The inaugural lectures of three courses taught by Brenta are preserved:

- In disciplinas et bonas artes oratio Romae initio gymnasii habita, an introduction to the trivium and quadrivium, including praise of Pope Sixtus for his patronage of the Roman gymnasia
- In principio lectionis Aristophanis praeludia, an introduction to Aristophanes
- In historiam Caesaremque Caesarisque Commentarios, a lecture on Julius Caesar's Commentarii de Bello Gallico, probably delivered around 1480

Brenta wrote a short piece in praise of Oliviero Carafa, Oratio in convivii laudem habita apud Cardinalem Oliverium Neapolitanum, dedicated to Carafa's nephew, Alessandro Carafa. He predicted that Carafa would one day be pope.
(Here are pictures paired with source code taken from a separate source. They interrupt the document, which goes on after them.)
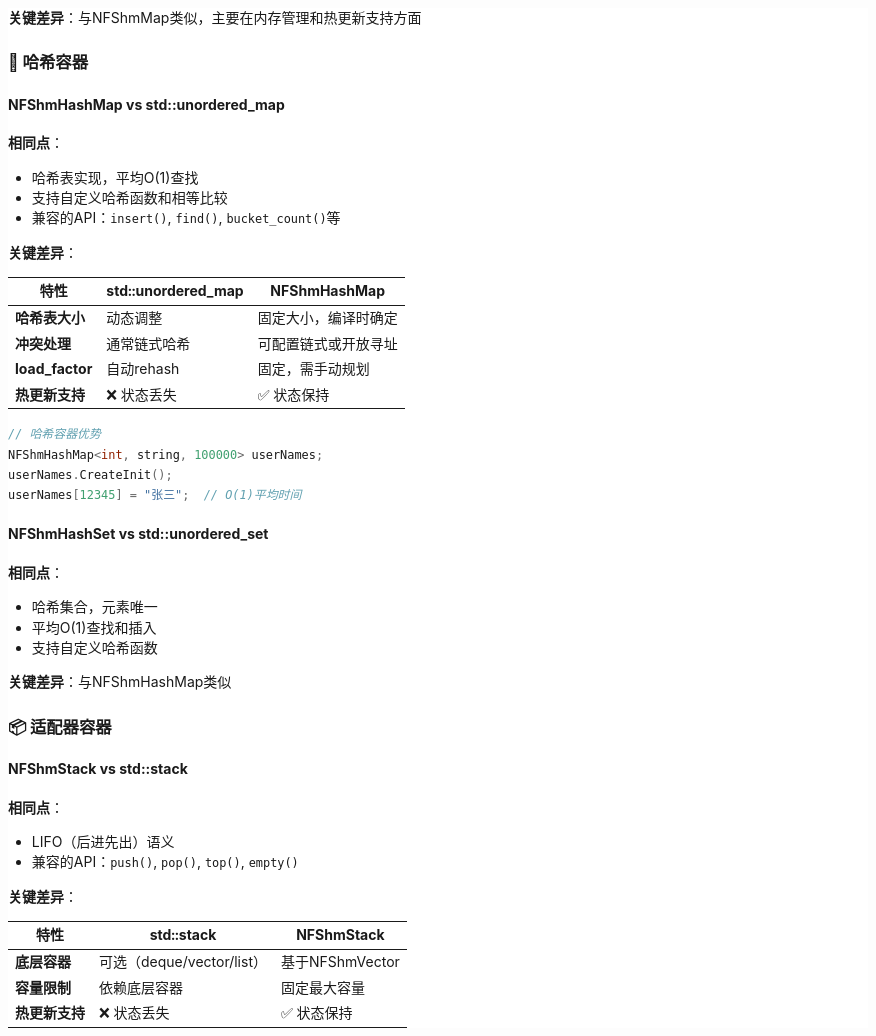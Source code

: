 **关键差异**：与NFShmMap类似，主要在内存管理和热更新支持方面

### 🏃 哈希容器

#### NFShmHashMap vs std::unordered_map

**相同点**：
- 哈希表实现，平均O(1)查找
- 支持自定义哈希函数和相等比较
- 兼容的API：`insert()`, `find()`, `bucket_count()`等

**关键差异**：

| 特性 | std::unordered_map | NFShmHashMap |
|------|-------------------|--------------|
| **哈希表大小** | 动态调整 | 固定大小，编译时确定 |
| **冲突处理** | 通常链式哈希 | 可配置链式或开放寻址 |
| **load_factor** | 自动rehash | 固定，需手动规划 |
| **热更新支持** | ❌ 状态丢失 | ✅ 状态保持 |

```cpp
// 哈希容器优势
NFShmHashMap<int, string, 100000> userNames;
userNames.CreateInit();
userNames[12345] = "张三";  // O(1)平均时间
```

#### NFShmHashSet vs std::unordered_set

**相同点**：
- 哈希集合，元素唯一
- 平均O(1)查找和插入
- 支持自定义哈希函数

**关键差异**：与NFShmHashMap类似

### 📦 适配器容器

#### NFShmStack vs std::stack

**相同点**：
- LIFO（后进先出）语义
- 兼容的API：`push()`, `pop()`, `top()`, `empty()`

**关键差异**：

| 特性 | std::stack | NFShmStack |
|------|------------|------------|
| **底层容器** | 可选（deque/vector/list） | 基于NFShmVector |
| **容量限制** | 依赖底层容器 | 固定最大容量 |
| **热更新支持** | ❌ 状态丢失 | ✅ 状态保持 |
Brenta was prolific as a translator of Greek works into Latin. Shortly after 1475, he published a Latin translation Caesar's speech in Vesontio from Dio Cassius, based on a manuscript belonging to Sixtus IV, to whom the translation was dedicated. His is a composite text, pieced together from Dio, Caesar's Commentarii and other Greek sources. Entitled Caesaris oratio Vesontione habita, this work was printed at Rome first by Bartholomaeus Guldinbeck in 1481 and then a second time by Stephan Plannck before 1484.

Brenta's translation of the De regno of Dio Chrysostom was also dedicated to Sixtus. During his time in Naples, Brenta completed translations of the Oratio funebris of Lysias and John Chrysostom's sermon In proditionem Iudae, both dedicated to Oliviero Carafa. He also translated several works from the Hippocratic corpus, including:

- De victu
- De tuenda valetudine
- Lex medicine
- Iusiurandum
- Invectiva in obtrectatores medicinae
- De insomniis
- De natura hominis
- De arte
- De locis in homine
- Demonstratio quod artes sunt
- De diaeta acutorum
- De salubri victus ratione

De insomniis, translated in 1479–1480, survives in both a manuscript presentation copy for Sixtus IV and a printed edition by Oliviero Servio (1490). It has a dual dedication to Sixtus and Nicola Gupalatino and a prefatory letter addressed to Zaccaria Barbaro.

The Roman printer Eucharius Silber published Brenta's 1483 sermon, Oratio in die Pentecostes (caption title: In Pentecosten oratio).